「母の徘徊は、日を増して深刻になっていきました。17時間帰って来なかったこともあり、何度も警察のお世話に。深夜でも家を飛び出すため、熟睡できない。オムツを取ってからトイレに行くまでに粗相することも日常茶飯事。家は汚物とアルコールの臭いが立ち込め、私は『帰るのを5分でも遅らせたい』と思うようになりました」と語るのは、秋川リサ(62)。
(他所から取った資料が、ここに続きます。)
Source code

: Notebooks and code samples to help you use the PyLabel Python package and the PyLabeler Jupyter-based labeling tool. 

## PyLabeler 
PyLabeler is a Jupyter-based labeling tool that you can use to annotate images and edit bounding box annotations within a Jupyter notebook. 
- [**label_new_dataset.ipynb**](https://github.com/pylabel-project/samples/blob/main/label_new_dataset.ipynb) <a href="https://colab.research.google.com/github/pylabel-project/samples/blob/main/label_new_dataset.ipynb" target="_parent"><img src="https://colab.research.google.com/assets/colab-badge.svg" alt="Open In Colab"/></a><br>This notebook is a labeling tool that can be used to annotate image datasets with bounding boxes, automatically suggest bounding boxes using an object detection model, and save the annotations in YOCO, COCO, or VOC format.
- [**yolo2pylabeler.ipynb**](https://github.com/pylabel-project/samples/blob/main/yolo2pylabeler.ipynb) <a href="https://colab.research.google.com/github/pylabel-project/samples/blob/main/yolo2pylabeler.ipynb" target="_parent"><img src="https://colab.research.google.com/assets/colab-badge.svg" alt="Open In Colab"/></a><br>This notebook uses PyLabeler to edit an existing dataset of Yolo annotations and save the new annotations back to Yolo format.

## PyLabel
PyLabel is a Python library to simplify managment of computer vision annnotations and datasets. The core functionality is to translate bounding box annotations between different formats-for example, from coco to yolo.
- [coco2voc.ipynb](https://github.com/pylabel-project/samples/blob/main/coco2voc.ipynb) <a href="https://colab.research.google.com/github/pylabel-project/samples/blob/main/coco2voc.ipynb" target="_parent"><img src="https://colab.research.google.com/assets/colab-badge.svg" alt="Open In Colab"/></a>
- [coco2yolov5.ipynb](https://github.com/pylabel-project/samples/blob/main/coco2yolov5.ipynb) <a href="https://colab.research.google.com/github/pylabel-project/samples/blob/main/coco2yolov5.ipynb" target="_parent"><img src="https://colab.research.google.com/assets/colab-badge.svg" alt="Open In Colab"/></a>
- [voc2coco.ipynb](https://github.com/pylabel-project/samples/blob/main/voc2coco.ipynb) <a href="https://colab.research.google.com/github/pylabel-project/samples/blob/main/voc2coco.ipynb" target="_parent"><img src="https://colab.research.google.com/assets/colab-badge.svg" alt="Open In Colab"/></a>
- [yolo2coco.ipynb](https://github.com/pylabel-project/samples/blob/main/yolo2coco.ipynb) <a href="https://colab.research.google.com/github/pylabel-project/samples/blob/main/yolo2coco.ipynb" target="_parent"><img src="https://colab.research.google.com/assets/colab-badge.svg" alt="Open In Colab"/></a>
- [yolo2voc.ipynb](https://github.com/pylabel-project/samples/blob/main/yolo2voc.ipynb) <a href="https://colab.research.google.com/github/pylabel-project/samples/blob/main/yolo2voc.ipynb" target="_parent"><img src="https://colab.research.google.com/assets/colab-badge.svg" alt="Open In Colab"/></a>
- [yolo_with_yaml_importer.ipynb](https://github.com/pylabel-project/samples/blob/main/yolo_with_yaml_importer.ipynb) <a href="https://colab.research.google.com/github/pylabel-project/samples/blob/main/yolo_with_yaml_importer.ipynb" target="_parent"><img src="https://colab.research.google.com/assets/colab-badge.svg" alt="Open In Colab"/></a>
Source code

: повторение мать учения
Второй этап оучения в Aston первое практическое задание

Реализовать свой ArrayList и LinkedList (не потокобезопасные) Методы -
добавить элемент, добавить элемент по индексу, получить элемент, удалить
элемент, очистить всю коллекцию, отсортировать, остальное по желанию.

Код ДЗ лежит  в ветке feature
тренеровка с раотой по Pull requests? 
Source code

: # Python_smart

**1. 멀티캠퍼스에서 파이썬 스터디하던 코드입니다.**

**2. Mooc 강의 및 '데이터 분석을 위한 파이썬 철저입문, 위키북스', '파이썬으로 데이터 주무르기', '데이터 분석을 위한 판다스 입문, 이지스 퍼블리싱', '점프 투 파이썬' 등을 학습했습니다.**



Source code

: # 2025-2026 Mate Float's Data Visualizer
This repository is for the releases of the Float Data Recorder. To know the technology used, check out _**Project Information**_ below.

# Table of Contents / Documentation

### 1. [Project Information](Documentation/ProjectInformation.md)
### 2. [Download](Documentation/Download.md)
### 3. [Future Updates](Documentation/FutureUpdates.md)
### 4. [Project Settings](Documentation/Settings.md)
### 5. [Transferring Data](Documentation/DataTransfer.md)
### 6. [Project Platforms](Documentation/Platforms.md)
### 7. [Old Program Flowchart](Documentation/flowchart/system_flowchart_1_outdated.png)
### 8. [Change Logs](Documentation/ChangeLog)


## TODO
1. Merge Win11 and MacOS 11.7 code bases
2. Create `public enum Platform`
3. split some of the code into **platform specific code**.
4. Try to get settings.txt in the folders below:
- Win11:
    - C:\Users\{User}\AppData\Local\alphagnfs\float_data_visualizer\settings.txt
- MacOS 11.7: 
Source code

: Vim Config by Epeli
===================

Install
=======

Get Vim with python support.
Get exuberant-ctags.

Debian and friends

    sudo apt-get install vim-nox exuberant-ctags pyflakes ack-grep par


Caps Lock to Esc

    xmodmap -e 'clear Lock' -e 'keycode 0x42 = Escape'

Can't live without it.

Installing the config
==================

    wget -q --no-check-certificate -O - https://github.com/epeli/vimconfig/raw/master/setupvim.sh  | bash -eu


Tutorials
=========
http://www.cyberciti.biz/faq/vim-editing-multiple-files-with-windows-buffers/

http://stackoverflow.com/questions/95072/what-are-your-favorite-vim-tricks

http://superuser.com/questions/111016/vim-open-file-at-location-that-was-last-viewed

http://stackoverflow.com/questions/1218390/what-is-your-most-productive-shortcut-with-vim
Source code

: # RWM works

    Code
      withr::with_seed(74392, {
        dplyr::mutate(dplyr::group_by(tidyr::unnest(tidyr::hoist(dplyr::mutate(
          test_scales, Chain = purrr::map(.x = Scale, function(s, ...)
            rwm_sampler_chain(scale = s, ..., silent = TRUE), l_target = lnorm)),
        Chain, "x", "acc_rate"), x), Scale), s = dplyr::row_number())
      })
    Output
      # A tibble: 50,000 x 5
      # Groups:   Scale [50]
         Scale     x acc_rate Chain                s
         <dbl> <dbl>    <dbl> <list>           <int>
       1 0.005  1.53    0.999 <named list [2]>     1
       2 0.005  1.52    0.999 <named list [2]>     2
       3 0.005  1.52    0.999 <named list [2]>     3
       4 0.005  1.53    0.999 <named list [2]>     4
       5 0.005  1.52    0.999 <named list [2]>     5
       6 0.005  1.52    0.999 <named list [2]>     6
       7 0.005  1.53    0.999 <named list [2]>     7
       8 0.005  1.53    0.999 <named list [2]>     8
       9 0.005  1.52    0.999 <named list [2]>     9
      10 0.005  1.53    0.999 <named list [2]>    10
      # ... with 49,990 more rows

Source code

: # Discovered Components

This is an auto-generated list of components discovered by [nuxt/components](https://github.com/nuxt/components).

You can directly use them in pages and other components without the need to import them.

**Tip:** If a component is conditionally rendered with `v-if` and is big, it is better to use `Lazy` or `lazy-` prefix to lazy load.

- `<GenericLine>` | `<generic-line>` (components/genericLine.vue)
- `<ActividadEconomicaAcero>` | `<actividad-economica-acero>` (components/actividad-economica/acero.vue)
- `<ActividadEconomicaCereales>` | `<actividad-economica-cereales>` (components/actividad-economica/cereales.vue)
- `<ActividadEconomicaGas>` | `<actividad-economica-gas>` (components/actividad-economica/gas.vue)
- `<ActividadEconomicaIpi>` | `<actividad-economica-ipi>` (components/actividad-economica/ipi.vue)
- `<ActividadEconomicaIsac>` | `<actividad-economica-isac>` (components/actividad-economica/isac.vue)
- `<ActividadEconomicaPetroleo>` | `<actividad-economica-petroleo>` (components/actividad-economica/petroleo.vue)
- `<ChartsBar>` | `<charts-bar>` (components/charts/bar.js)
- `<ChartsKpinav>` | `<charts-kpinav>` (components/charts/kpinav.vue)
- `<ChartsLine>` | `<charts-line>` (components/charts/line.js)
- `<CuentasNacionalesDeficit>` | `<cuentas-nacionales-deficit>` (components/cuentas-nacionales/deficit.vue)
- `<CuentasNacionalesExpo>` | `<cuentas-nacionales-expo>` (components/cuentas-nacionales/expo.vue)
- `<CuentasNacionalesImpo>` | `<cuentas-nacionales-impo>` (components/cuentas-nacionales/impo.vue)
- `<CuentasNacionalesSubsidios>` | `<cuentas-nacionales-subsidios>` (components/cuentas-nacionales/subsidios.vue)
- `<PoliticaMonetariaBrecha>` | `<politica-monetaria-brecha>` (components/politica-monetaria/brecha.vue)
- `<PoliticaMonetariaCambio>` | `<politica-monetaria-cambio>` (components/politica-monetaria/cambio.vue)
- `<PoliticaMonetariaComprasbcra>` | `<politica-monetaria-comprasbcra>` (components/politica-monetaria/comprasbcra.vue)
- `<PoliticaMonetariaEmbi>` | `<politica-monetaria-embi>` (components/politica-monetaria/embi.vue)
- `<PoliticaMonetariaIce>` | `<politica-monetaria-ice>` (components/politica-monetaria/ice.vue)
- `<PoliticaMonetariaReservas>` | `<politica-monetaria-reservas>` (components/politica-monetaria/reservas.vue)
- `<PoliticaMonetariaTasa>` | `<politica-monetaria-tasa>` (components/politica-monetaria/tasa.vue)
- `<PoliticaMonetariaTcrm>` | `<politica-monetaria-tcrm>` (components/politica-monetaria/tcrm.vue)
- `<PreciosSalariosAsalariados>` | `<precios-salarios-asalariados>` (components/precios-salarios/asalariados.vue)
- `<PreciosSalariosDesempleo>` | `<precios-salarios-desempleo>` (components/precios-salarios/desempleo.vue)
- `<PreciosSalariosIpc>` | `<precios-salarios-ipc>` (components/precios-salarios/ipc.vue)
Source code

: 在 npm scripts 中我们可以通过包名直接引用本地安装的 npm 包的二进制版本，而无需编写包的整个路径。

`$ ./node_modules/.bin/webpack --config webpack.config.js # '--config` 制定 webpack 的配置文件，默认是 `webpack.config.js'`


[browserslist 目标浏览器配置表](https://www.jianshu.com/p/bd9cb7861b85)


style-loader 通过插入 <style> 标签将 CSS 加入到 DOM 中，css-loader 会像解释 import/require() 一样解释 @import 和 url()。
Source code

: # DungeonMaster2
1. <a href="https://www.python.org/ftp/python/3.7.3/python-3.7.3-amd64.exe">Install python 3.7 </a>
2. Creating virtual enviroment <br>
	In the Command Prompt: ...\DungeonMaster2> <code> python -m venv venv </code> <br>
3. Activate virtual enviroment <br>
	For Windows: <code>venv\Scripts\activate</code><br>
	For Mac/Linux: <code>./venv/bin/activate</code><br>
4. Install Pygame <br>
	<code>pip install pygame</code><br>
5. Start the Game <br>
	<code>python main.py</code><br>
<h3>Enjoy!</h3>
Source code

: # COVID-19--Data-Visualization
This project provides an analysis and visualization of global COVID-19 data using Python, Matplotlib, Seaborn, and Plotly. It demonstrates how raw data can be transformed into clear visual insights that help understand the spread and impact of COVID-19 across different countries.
15歳でモデルデビューし、ファッション誌『anan』でブレイク。その後、女優・タレントとして映画・ドラマやバラエティ番組に出演し、近年はビーズ作家としても活躍。私生活では2度の離婚を経験し、2児を引き取りシングルマザーとなった彼女。子育てでもようやくひと段落した矢先の09年夏、母・千代子さん(87)の認知症に気がついたという。発売中の著書『母の日記』(NOVA出版)には、そんな壮絶な介護の日々が綴られていた。
発覚から6カ月後の診断では、要介護1から3にまで進行していた。ガスコンロの火をつけたまま外出したりかと思えば、家の中で新聞紙を燃やしていたこともあったという。一瞬たりとも母から目が離せない。そんな生活で次第に心秋川は疲れていった。そんなある日、彼女は家の中で母の日記を偶然発見。そこには、信じがたい言葉が綴られていた。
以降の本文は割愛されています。